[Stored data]
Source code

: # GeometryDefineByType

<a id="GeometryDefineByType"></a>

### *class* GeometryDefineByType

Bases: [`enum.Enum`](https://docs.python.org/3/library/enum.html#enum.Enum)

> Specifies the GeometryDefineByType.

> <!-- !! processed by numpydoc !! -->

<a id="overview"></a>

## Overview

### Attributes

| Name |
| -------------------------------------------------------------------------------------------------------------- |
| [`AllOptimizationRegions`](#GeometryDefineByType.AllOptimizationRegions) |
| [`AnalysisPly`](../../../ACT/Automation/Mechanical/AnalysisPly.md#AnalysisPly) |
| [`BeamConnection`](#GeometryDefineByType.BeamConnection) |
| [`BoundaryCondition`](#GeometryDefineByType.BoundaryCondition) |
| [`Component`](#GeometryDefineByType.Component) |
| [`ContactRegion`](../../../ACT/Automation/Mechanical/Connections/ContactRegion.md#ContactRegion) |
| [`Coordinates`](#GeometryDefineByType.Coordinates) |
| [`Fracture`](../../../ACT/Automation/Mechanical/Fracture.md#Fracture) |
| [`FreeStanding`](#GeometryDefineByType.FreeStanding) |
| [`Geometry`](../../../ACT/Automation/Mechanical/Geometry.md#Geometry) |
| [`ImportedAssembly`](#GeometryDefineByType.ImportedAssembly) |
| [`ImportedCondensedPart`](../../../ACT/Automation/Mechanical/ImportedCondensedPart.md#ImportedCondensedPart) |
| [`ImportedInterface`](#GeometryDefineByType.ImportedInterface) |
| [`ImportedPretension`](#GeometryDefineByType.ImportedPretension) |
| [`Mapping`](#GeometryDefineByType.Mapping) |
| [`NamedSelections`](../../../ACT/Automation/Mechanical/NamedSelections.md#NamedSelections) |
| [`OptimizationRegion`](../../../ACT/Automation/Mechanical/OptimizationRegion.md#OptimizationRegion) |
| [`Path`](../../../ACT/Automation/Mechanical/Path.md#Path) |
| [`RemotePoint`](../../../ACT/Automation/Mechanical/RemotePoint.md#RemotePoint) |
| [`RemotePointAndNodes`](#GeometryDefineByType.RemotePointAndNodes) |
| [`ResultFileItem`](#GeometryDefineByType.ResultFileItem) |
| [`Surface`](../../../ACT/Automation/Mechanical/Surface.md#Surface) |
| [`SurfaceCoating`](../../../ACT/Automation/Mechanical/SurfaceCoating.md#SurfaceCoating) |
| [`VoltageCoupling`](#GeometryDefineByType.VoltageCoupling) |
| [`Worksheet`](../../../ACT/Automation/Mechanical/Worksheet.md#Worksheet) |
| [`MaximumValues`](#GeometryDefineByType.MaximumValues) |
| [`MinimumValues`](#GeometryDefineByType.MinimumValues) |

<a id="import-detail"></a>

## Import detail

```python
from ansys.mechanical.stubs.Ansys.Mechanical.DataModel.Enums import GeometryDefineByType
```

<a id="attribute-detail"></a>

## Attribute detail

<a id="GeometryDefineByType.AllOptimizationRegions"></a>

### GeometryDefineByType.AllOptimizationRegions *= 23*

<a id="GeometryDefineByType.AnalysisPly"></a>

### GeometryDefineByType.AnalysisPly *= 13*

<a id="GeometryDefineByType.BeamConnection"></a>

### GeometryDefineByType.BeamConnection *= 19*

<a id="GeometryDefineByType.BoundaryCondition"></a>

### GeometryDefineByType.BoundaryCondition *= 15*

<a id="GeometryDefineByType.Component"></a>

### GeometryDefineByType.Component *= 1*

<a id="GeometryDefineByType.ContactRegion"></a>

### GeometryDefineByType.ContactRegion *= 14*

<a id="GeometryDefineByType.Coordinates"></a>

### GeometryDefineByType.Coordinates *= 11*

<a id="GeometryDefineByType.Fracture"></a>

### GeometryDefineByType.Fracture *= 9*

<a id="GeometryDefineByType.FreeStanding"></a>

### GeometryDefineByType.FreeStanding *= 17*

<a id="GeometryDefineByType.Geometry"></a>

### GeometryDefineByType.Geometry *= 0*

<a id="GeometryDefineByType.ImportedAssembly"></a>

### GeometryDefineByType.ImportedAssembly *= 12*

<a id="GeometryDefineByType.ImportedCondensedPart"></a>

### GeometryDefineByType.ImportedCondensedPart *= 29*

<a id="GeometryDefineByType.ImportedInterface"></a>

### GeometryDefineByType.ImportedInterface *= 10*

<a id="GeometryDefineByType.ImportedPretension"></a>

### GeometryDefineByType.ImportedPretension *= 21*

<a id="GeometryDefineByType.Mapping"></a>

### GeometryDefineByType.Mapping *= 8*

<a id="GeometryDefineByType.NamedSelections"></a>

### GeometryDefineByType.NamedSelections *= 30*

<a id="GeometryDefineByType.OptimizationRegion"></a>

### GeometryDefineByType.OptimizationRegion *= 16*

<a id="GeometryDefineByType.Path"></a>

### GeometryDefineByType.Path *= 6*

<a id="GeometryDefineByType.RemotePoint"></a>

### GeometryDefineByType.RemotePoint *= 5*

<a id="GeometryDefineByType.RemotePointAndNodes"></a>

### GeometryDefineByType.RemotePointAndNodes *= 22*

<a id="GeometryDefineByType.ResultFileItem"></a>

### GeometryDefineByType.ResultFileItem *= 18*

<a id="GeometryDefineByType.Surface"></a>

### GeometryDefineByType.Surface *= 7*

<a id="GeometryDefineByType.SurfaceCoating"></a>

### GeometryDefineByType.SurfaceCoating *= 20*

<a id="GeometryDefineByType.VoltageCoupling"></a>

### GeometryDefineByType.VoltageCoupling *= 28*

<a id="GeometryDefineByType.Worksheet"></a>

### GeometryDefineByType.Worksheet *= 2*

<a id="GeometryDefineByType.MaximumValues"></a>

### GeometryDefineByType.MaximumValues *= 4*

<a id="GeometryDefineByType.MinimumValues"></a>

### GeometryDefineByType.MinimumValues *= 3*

==

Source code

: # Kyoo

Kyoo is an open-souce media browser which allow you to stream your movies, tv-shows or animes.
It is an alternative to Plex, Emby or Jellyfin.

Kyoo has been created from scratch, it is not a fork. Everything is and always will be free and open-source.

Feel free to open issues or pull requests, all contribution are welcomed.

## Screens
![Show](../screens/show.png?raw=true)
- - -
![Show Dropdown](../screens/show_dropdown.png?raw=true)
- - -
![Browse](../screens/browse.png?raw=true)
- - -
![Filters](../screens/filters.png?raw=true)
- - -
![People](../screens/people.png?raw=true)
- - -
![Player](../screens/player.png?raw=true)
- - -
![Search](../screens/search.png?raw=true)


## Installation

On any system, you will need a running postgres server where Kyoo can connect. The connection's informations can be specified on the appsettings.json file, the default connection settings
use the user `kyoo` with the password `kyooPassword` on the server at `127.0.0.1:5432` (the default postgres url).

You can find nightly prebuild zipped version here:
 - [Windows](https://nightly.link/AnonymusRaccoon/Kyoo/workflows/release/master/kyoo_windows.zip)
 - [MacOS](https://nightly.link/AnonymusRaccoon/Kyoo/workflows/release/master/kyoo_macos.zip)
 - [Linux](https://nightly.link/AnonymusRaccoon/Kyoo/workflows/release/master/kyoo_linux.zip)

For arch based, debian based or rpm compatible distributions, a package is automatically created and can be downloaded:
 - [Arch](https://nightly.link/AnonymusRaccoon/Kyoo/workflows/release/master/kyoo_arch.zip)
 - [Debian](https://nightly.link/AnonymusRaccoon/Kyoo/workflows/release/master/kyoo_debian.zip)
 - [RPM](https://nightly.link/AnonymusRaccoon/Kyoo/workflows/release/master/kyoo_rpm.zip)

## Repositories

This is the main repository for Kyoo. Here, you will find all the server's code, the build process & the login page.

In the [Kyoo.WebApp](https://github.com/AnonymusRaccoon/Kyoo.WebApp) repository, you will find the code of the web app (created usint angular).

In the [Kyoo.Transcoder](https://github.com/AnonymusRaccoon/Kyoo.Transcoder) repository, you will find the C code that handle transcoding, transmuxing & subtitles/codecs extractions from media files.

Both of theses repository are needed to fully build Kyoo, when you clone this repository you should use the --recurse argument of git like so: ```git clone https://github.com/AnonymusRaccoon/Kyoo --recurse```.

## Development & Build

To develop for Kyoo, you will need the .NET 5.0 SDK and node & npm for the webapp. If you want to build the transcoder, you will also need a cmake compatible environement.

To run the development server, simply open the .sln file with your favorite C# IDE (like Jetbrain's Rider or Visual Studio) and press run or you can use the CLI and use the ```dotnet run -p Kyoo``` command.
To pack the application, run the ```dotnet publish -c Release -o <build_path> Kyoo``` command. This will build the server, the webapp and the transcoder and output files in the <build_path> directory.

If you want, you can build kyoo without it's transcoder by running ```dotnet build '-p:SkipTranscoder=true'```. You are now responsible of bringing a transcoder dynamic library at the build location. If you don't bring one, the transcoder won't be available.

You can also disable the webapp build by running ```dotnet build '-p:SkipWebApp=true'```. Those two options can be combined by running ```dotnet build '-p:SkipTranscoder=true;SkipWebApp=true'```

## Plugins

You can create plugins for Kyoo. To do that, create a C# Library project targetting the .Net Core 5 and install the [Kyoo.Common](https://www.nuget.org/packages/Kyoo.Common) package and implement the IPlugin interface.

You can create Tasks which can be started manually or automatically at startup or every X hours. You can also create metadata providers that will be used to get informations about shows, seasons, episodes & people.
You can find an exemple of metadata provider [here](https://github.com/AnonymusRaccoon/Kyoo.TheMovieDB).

◆ TASK:
The required answer is each line of the data in which the word "ResultFileItem" appears.

◆ RESULT OF THIS TASK:
| [`ResultFileItem`](#GeometryDefineByType.ResultFileItem) |
<a id="GeometryDefineByType.ResultFileItem"></a>
### GeometryDefineByType.ResultFileItem *= 18*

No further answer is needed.